Return-to-Activity Timelines
For non-surgical treatment, many people return to moderate activities within the first year. In one study, patients treated without surgery were more likely to engage in moderate-intensity activities during the first year and higher-intensity sports over the next two years. Within three years, 40 patients had returned to their pre-injury activity level or better.
After ACL reconstruction surgery, the timeline is longer. About 65% of patients return to the same activity level they had before injury. Another 24% switch to different sports, and 11% stop sports entirely. Full return to competitive athletics after ACL surgery typically takes 9 to 12 months, though some surgeons now advocate waiting longer to reduce reinjury risk.
Nutrition That Supports Ligament Repair
Ligaments are made primarily of collagen, and there’s growing evidence that what you eat can influence how well they heal. In a key study, ingesting 15 grams of gelatin raised blood levels of the amino acids used to build collagen, with peak concentrations roughly 1.6 to 2 times higher than a 5-gram dose. When researchers exposed engineered ligament tissue to the blood of participants who had consumed 15 grams of gelatin, it showed greater collagen production compared to lower doses or placebo.

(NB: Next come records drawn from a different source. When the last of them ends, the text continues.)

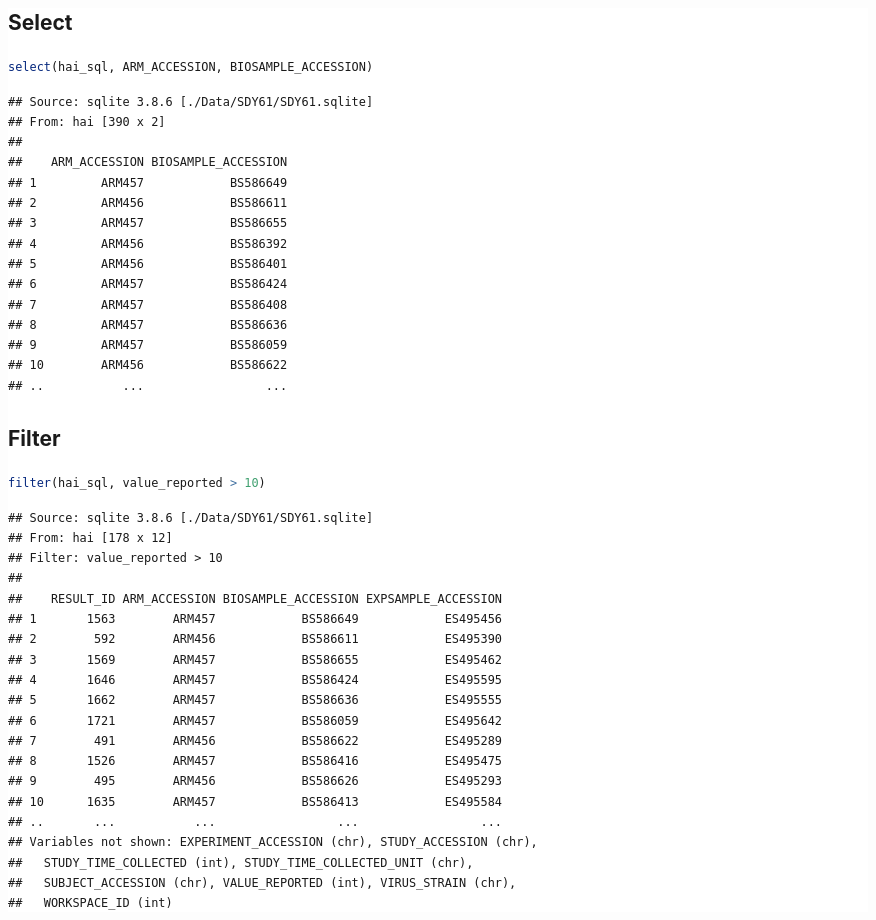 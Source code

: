 ## Select


```r
select(hai_sql, ARM_ACCESSION, BIOSAMPLE_ACCESSION)
```

```
## Source: sqlite 3.8.6 [./Data/SDY61/SDY61.sqlite]
## From: hai [390 x 2]
## 
##    ARM_ACCESSION BIOSAMPLE_ACCESSION
## 1         ARM457            BS586649
## 2         ARM456            BS586611
## 3         ARM457            BS586655
## 4         ARM456            BS586392
## 5         ARM456            BS586401
## 6         ARM457            BS586424
## 7         ARM457            BS586408
## 8         ARM457            BS586636
## 9         ARM457            BS586059
## 10        ARM456            BS586622
## ..           ...                 ...
```

## Filter


```r
filter(hai_sql, value_reported > 10)
```

```
## Source: sqlite 3.8.6 [./Data/SDY61/SDY61.sqlite]
## From: hai [178 x 12]
## Filter: value_reported > 10 
## 
##    RESULT_ID ARM_ACCESSION BIOSAMPLE_ACCESSION EXPSAMPLE_ACCESSION
## 1       1563        ARM457            BS586649            ES495456
## 2        592        ARM456            BS586611            ES495390
## 3       1569        ARM457            BS586655            ES495462
## 4       1646        ARM457            BS586424            ES495595
## 5       1662        ARM457            BS586636            ES495555
## 6       1721        ARM457            BS586059            ES495642
## 7        491        ARM456            BS586622            ES495289
## 8       1526        ARM457            BS586416            ES495475
## 9        495        ARM456            BS586626            ES495293
## 10      1635        ARM457            BS586413            ES495584
## ..       ...           ...                 ...                 ...
## Variables not shown: EXPERIMENT_ACCESSION (chr), STUDY_ACCESSION (chr),
##   STUDY_TIME_COLLECTED (int), STUDY_TIME_COLLECTED_UNIT (chr),
##   SUBJECT_ACCESSION (chr), VALUE_REPORTED (int), VIRUS_STRAIN (chr),
##   WORKSPACE_ID (int)
```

Vitamin C plays a direct role in collagen formation. It acts as a required ingredient for the chemical reaction that creates mature, cross-linked collagen fibers. Pairing a gelatin or collagen supplement with vitamin C about 30 to 60 minutes before rehabilitation exercises is a strategy some sports nutritionists recommend to maximize the effect. A daily dose of 15 grams of collagen peptides has also been linked to greater gains in lean mass during resistance training, which matters when you’re trying to rebuild the muscle around a healing knee.
These supplements aren’t a replacement for physical therapy, but they may give your body better raw materials to work with during the months-long repair process. Adequate protein intake overall, along with enough calories to support tissue repair, is just as important as any single supplement.
Bracing During Recovery
Knee braces serve different purposes at different stages. Immediately after surgery, a knee immobilizer holds the joint still to protect the repair. These are stiff and restrict most or all movement. As healing progresses, you’ll transition to a functional brace that allows your knee to bend and straighten but limits the directions that would stress the healing ligament. Functional braces are the most commonly worn type after a knee ligament injury.
For non-surgical treatment of collateral ligament tears, a hinged knee brace provides lateral stability while allowing you to walk and gradually increase activity. Prophylactic braces, the type football and rugby players wear, are designed to prevent injuries rather than treat them. If you’re returning to a contact sport after a ligament injury, your physical therapist or surgeon may recommend one for the first season back.